▸ **What the task requires**: Without the images, output every record exactly as it appears.

▼

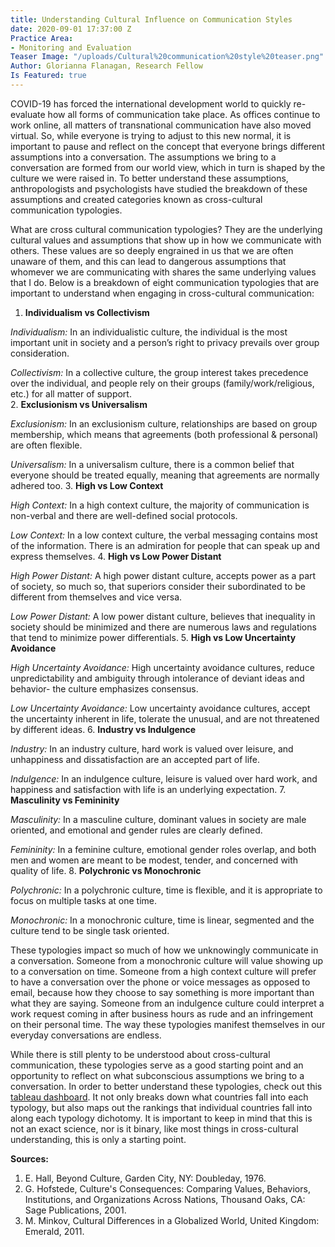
 ```yaml
---
title: Understanding Cultural Influence on Communication Styles
date: 2020-09-01 17:37:00 Z
Practice Area:
- Monitoring and Evaluation
Teaser Image: "/uploads/Cultural%20communication%20style%20teaser.png"
Author: Glorianna Flanagan, Research Fellow
Is Featured: true
---
```


COVID-19 has forced the international development world to quickly re-evaluate how all forms of communication take place. As offices continue to work online, all matters of transnational communication have also moved virtual. So, while everyone is trying to adjust to this new normal, it is important to pause and reflect on the concept that everyone brings different assumptions into a conversation. The assumptions we bring to a conversation are formed from our world view, which in turn is shaped by the culture we were raised in. To better understand these assumptions, anthropologists and psychologists have studied the breakdown of these assumptions and created categories known as cross-cultural communication typologies. 

What are cross cultural communication typologies? They are the underlying cultural values and assumptions that show up in how we communicate with others. These values are so deeply engrained in us that we are often unaware of them, and this can lead to dangerous assumptions that whomever we are communicating with shares the same underlying values that I do. Below is a breakdown of eight communication typologies that are important to understand when engaging in cross-cultural communication: 

1. **Individualism vs Collectivism** 

*Individualism:* In an individualistic culture, the individual is the most important unit in society and a person’s right to privacy prevails over group consideration. 

*Collectivism:* In a collective culture, the group interest takes precedence over the individual, and people rely on their groups (family/work/religious, etc.) for all matter of support.  
2. **Exclusionism vs Universalism**

*Exclusionism:* In an exclusionism culture, relationships are based on group membership, which means that agreements (both professional & personal) are often flexible. 

*Universalism:* In a universalism culture, there is a common belief that everyone should be treated equally, meaning that agreements are normally adhered too. 
3. **High vs Low Context**

*High Context:* In a high context culture, the majority of communication is non-verbal and there are well-defined social protocols. 

*Low Context:* In a low context culture, the verbal messaging contains most of the information. There is an admiration for people that can speak up and express themselves. 
4. **High vs Low Power Distant**	

*High Power Distant:* A high power distant culture, accepts power as a part of society, so much so, that superiors consider their subordinated to be different from themselves and vice versa.  

*Low Power Distant:* A low power distant culture, believes that inequality in society should be minimized and there are numerous laws and regulations that tend to minimize power differentials. 
5. **High vs Low Uncertainty Avoidance**

*High Uncertainty Avoidance:* High uncertainty avoidance cultures, reduce unpredictability and ambiguity through intolerance of deviant ideas and behavior- the culture emphasizes consensus. 

*Low Uncertainty Avoidance:* Low uncertainty avoidance cultures, accept the uncertainty inherent in life, tolerate the unusual, and are not threatened by different ideas. 
6. **Industry vs Indulgence**

*Industry:* In an industry culture, hard work is valued over leisure, and unhappiness and dissatisfaction are an accepted part of life. 

*Indulgence:* In an indulgence culture, leisure is valued over hard work, and happiness and satisfaction with life is an underlying expectation. 
7. **Masculinity vs Femininity** 

*Masculinity:* In a masculine culture, dominant values in society are male oriented, and emotional and gender rules are clearly defined. 

*Femininity:* In a feminine culture, emotional gender roles overlap, and both men and women are meant to be modest, tender, and concerned with quality of life. 
8. **Polychronic vs Monochronic**

*Polychronic:* In a polychronic culture, time is flexible, and it is appropriate to focus on multiple tasks at one time.

*Monochronic:* In a monochronic culture, time is linear, segmented and the culture tend to be single task oriented. 

These typologies impact so much of how we unknowingly communicate in a conversation. Someone from a monochronic culture will value showing up to a conversation on time. Someone from a high context culture will prefer to have a conversation over the phone or voice messages as opposed to email, because how they choose to say something is more important than what they are saying. Someone from an indulgence culture could interpret a work request coming in after business hours as rude and an infringement on their personal time. The way these typologies manifest themselves in our everyday conversations are endless. 

While there is still plenty to be understood about cross-cultural communication, these typologies serve as a good starting point and an opportunity to reflect on what subconscious assumptions we bring to a conversation. In order to better understand these typologies, check out this [tableau dashboard](https://public.tableau.com/profile/glorianna.flanagan#!/vizhome/TypologyMapsFinal/CCCTypologies). It not only breaks down what countries fall into each typology, but also maps out the rankings that individual countries fall into along each typology dichotomy. It is important to keep in mind that this is not an exact science, nor is it binary, like most things in cross-cultural understanding, this is only a starting point.  

**Sources:**
1. E. Hall, Beyond Culture, Garden City, NY: Doubleday, 1976. 
2. G. Hofstede, Culture's Consequences: Comparing Values, Behaviors, Institutions, and Organizations Across Nations, Thousand Oaks, CA: Sage Publications, 2001. 
3. M. Minkov, Cultural Differences in a Globalized World, United Kingdom: Emerald, 2011.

▲

▸ **Answer section**:
 ```yaml
---
title: Understanding Cultural Influence on Communication Styles
date: 2020-09-01 17:37:00 Z
Practice Area:
- Monitoring and Evaluation
Teaser Image: "/uploads/Cultural%20communication%20style%20teaser.png"
Author: Glorianna Flanagan, Research Fellow
Is Featured: true
---
```


COVID-19 has forced the international development world to quickly re-evaluate how all forms of communication take place. As offices continue to work online, all matters of transnational communication have also moved virtual. So, while everyone is trying to adjust to this new normal, it is important to pause and reflect on the concept that everyone brings different assumptions into a conversation. The assumptions we bring to a conversation are formed from our world view, which in turn is shaped by the culture we were raised in. To better understand these assumptions, anthropologists and psychologists have studied the breakdown of these assumptions and created categories known as cross-cultural communication typologies. 

What are cross cultural communication typologies? They are the underlying cultural values and assumptions that show up in how we communicate with others. These values are so deeply engrained in us that we are often unaware of them, and this can lead to dangerous assumptions that whomever we are communicating with shares the same underlying values that I do. Below is a breakdown of eight communication typologies that are important to understand when engaging in cross-cultural communication: 

1. **Individualism vs Collectivism** 

*Individualism:* In an individualistic culture, the individual is the most important unit in society and a person’s right to privacy prevails over group consideration. 

*Collectivism:* In a collective culture, the group interest takes precedence over the individual, and people rely on their groups (family/work/religious, etc.) for all matter of support.  
2. **Exclusionism vs Universalism**

*Exclusionism:* In an exclusionism culture, relationships are based on group membership, which means that agreements (both professional & personal) are often flexible. 

*Universalism:* In a universalism culture, there is a common belief that everyone should be treated equally, meaning that agreements are normally adhered too. 
3. **High vs Low Context**

*High Context:* In a high context culture, the majority of communication is non-verbal and there are well-defined social protocols. 

*Low Context:* In a low context culture, the verbal messaging contains most of the information. There is an admiration for people that can speak up and express themselves. 
4. **High vs Low Power Distant**	

*High Power Distant:* A high power distant culture, accepts power as a part of society, so much so, that superiors consider their subordinated to be different from themselves and vice versa.  

*Low Power Distant:* A low power distant culture, believes that inequality in society should be minimized and there are numerous laws and regulations that tend to minimize power differentials. 
5. **High vs Low Uncertainty Avoidance**

*High Uncertainty Avoidance:* High uncertainty avoidance cultures, reduce unpredictability and ambiguity through intolerance of deviant ideas and behavior- the culture emphasizes consensus. 

*Low Uncertainty Avoidance:* Low uncertainty avoidance cultures, accept the uncertainty inherent in life, tolerate the unusual, and are not threatened by different ideas. 
6. **Industry vs Indulgence**

*Industry:* In an industry culture, hard work is valued over leisure, and unhappiness and dissatisfaction are an accepted part of life. 

*Indulgence:* In an indulgence culture, leisure is valued over hard work, and happiness and satisfaction with life is an underlying expectation. 
7. **Masculinity vs Femininity** 

*Masculinity:* In a masculine culture, dominant values in society are male oriented, and emotional and gender rules are clearly defined. 

*Femininity:* In a feminine culture, emotional gender roles overlap, and both men and women are meant to be modest, tender, and concerned with quality of life. 
8. **Polychronic vs Monochronic**

*Polychronic:* In a polychronic culture, time is flexible, and it is appropriate to focus on multiple tasks at one time.

*Monochronic:* In a monochronic culture, time is linear, segmented and the culture tend to be single task oriented. 

These typologies impact so much of how we unknowingly communicate in a conversation. Someone from a monochronic culture will value showing up to a conversation on time. Someone from a high context culture will prefer to have a conversation over the phone or voice messages as opposed to email, because how they choose to say something is more important than what they are saying. Someone from an indulgence culture could interpret a work request coming in after business hours as rude and an infringement on their personal time. The way these typologies manifest themselves in our everyday conversations are endless. 

While there is still plenty to be understood about cross-cultural communication, these typologies serve as a good starting point and an opportunity to reflect on what subconscious assumptions we bring to a conversation. In order to better understand these typologies, check out this [tableau dashboard](https://public.tableau.com/profile/glorianna.flanagan#!/vizhome/TypologyMapsFinal/CCCTypologies). It not only breaks down what countries fall into each typology, but also maps out the rankings that individual countries fall into along each typology dichotomy. It is important to keep in mind that this is not an exact science, nor is it binary, like most things in cross-cultural understanding, this is only a starting point.  

**Sources:**
1. E. Hall, Beyond Culture, Garden City, NY: Doubleday, 1976. 
2. G. Hofstede, Culture's Consequences: Comparing Values, Behaviors, Institutions, and Organizations Across Nations, Thousand Oaks, CA: Sage Publications, 2001. 
3. M. Minkov, Cultural Differences in a Globalized World, United Kingdom: Emerald, 2011.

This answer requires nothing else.